Go through the entries below and copy each line containing the word "util".

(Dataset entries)
- Opening Delimiter -

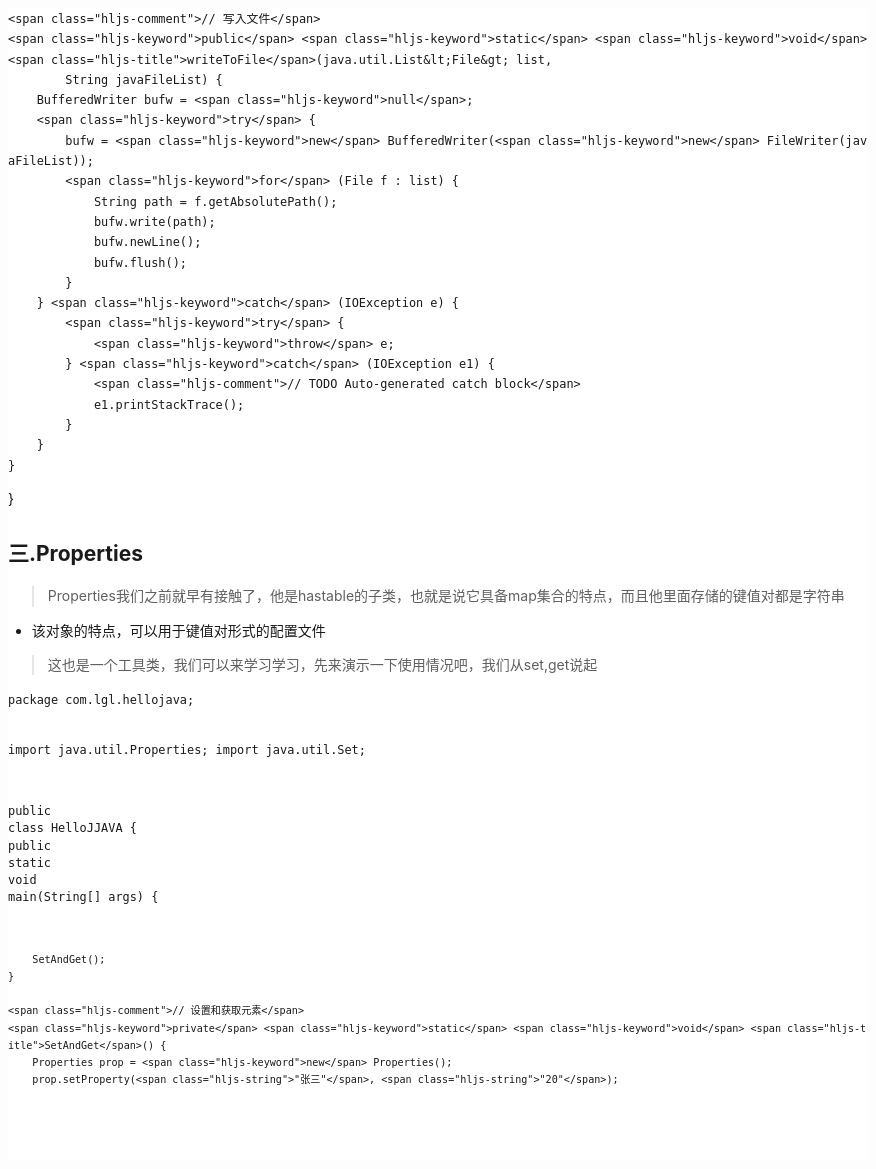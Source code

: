     <span class="hljs-comment">// 写入文件</span>
    <span class="hljs-keyword">public</span> <span class="hljs-keyword">static</span> <span class="hljs-keyword">void</span> <span class="hljs-title">writeToFile</span>(java.util.List&lt;File&gt; list,
            String javaFileList) {
        BufferedWriter bufw = <span class="hljs-keyword">null</span>;
        <span class="hljs-keyword">try</span> {
            bufw = <span class="hljs-keyword">new</span> BufferedWriter(<span class="hljs-keyword">new</span> FileWriter(javaFileList));
            <span class="hljs-keyword">for</span> (File f : list) {
                String path = f.getAbsolutePath();
                bufw.write(path);
                bufw.newLine();
                bufw.flush();
            }
        } <span class="hljs-keyword">catch</span> (IOException e) {
            <span class="hljs-keyword">try</span> {
                <span class="hljs-keyword">throw</span> e;
            } <span class="hljs-keyword">catch</span> (IOException e1) {
                <span class="hljs-comment">// TODO Auto-generated catch block</span>
                e1.printStackTrace();
            }
        }
    }
}
</code></pre> 
 <h2 id="三properties">三.Properties</h2> 
 <blockquote> 
  <p>Properties我们之前就早有接触了，他是hastable的子类，也就是说它具备map集合的特点，而且他里面存储的键值对都是字符串</p> 
 </blockquote> 
 <ul> 
  <li>该对象的特点，可以用于键值对形式的配置文件</li> 
 </ul> 
 <blockquote> 
  <p>这也是一个工具类，我们可以来学习学习，先来演示一下使用情况吧，我们从set,get说起</p> 
 </blockquote> 
 <pre class="prettyprint"><code class=" hljs cs">package com.lgl.hellojava;

import java.util.Properties;
import java.util.Set;

<span class="hljs-keyword">public</span> <span class="hljs-keyword">class</span> HelloJJAVA {
    <span class="hljs-keyword">public</span> <span class="hljs-keyword">static</span> <span class="hljs-keyword">void</span> <span class="hljs-title">main</span>(String[] args) {

        SetAndGet();
    }

    <span class="hljs-comment">// 设置和获取元素</span>
    <span class="hljs-keyword">private</span> <span class="hljs-keyword">static</span> <span class="hljs-keyword">void</span> <span class="hljs-title">SetAndGet</span>() {
        Properties prop = <span class="hljs-keyword">new</span> Properties();
        prop.setProperty(<span class="hljs-string">"张三"</span>, <span class="hljs-string">"20"</span>);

- Closing Delimiter -

> **Your solution**:
    <span class="hljs-keyword">public</span> <span class="hljs-keyword">static</span> <span class="hljs-keyword">void</span> <span class="hljs-title">writeToFile</span>(java.util.List&lt;File&gt; list,
import java.util.Properties;
import java.util.Set;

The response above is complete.